MARKET-STATE vs. SHARIA-STATE ?
The central hypothesis of Philip Bobbit’t’s The Shield of Achilles is that there has been an evolution in constitutional states driven by the dynamic interplay of law, strategy and history. Furthermore, accordng to Bobbitt, the era of the sovereign nation-state is passing away due to ( I reify here for brevity’s sake):
1. The Moral Claim of Human Rights
2. Nuclear Weapon proliferation
3. Rise of global and transnational threats
4. Globalization of liberal capitalist economic model
5. Rise of the global communications network
Emerging is a new constitutional form that Bobbitt calls “ The Market-State“, dedicated to ” maximizing the opportunities for its people”. For a lengthier examination of The Shield of Achilles and the ideas of Bobbitt, check out Josh Manchester’s post at The Adventures of Chester.
Using Bobbitt’s definition, should the Old and New Core manage to harmonize their rule-sets on security and transactional effciency, the entire Core could be an incipent market-state. These market-states are seemingly purer, more open-dended network structures than nation-states as Bobbitt classifies the broader Islamist, jihadi, insurgency as a market-state:
“This network, of which Al Qaeda is only a part, greatly resembles a multinational corporation but that is simply to say that it is a market-state, made possible by advances in international telecommunications and transit, rapid computation and weapons of mass destruction.” (p.820)

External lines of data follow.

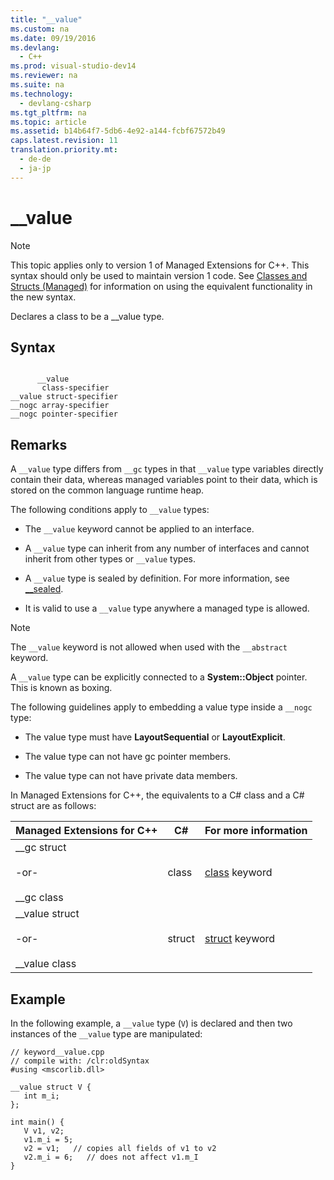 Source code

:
 ```yaml
---
title: "__value"
ms.custom: na
ms.date: 09/19/2016
ms.devlang: 
  - C++
ms.prod: visual-studio-dev14
ms.reviewer: na
ms.suite: na
ms.technology: 
  - devlang-csharp
ms.tgt_pltfrm: na
ms.topic: article
ms.assetid: b14b64f7-5db6-4e92-a144-fcbf67572b49
caps.latest.revision: 11
translation.priority.mt: 
  - de-de
  - ja-jp
---
```

# __value
> [!NOTE]
>  This topic applies only to version 1 of Managed Extensions for C++. This syntax should only be used to maintain version 1 code. See [Classes and Structs (Managed)](../vs140/Classes-and-Structs---C---Component-Extensions-.md) for information on using the equivalent functionality in the new syntax.  
  
 Declares a class to be a __value type.  
  
## Syntax  
  
```  
  
      __value  
       class-specifier  
__value struct-specifier  
__nogc array-specifier  
__nogc pointer-specifier  
```  
  
## Remarks  
 A `__value` type differs from `__gc` types in that `__value` type variables directly contain their data, whereas managed variables point to their data, which is stored on the common language runtime heap.  
  
 The following conditions apply to `__value` types:  
  
-   The `__value` keyword cannot be applied to an interface.  
  
-   A `__value` type can inherit from any number of interfaces and cannot inherit from other types or `__value` types.  
  
-   A `__value` type is sealed by definition. For more information, see [__sealed](../vs140/__sealed.md).  
  
-   It is valid to use a `__value` type anywhere a managed type is allowed.  
  
> [!NOTE]
>  The `__value` keyword is not allowed when used with the `__abstract` keyword.  
  
 A `__value` type can be explicitly connected to a **System::Object** pointer. This is known as boxing.  
  
 The following guidelines apply to embedding a value type inside a `__nogc` type:  
  
-   The value type must have **LayoutSequential** or **LayoutExplicit**.  
  
-   The value type can not have gc pointer members.  
  
-   The value type can not have private data members.  
  
 In Managed Extensions for C++, the equivalents to a C# class and a C# struct are as follows:  
  
|Managed Extensions for C++|C#|For more information|  
|----------------------------------|---------|--------------------------|  
|__gc struct<br /><br /> -or-<br /><br /> \__gc class|class|[class](../vs140/class--C#-Reference-.md) keyword|  
|__value struct<br /><br /> -or-<br /><br /> \__value class|struct|[struct](../vs140/struct--C#-Reference-.md) keyword|  
  
## Example  
 In the following example, a `__value` type (`V`) is declared and then two instances of the `__value` type are manipulated:  
  
```  
// keyword__value.cpp  
// compile with: /clr:oldSyntax  
#using <mscorlib.dll>  
  
__value struct V {   
   int m_i;  
};  
  
int main() {  
   V v1, v2;  
   v1.m_i = 5;  
   v2 = v1;   // copies all fields of v1 to v2  
   v2.m_i = 6;   // does not affect v1.m_I  
}  
```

I have to disagree. While al Qaida and the greater Islamist-Salafi-Jihadi network of radicals and terrorists exist in this fluid, “market-state” form described by Bobbitt, the state is transient and tactical. It is quite clear from both by example and by public declarations that the Islamists have an entirely different and comprehensive alternative social contract in mind – The Sharia-State – which when they control territory they refer to as an ” Emirate” or as a “Caliphate” ( the former exemplified by Taliban-ruled Afghanistan and the latter entity encompassing the entire future territorial extent of the Ummah).
A sharia-state would begin by rejecting outright the above points 1 and 4 as these secular concepts clash with longstanding interpretations of Islamic Law and the rulers would also be compelled ideologically to severely restrict the operation of point 5. In fact, all of this occurs already in sharia-influenced nation-states like Iran and Saudi Arabia so we need only extrapolate to imagine an al Qaida Arabia or a Jihadi Egypt. The sharia to hard-core salafis is meant not as a guide but a set of divine regulations – and substantially regulations of a political nature – though competing schools of Islamic jurisprudence differ on the meaning and extent of particular interpretations.
In other words, the fundamental preconditions for a market-state would be intolerable to a sharia-state making the latter a deadly 4GW rival of the former and not, as Bobbitt maintained, a variation.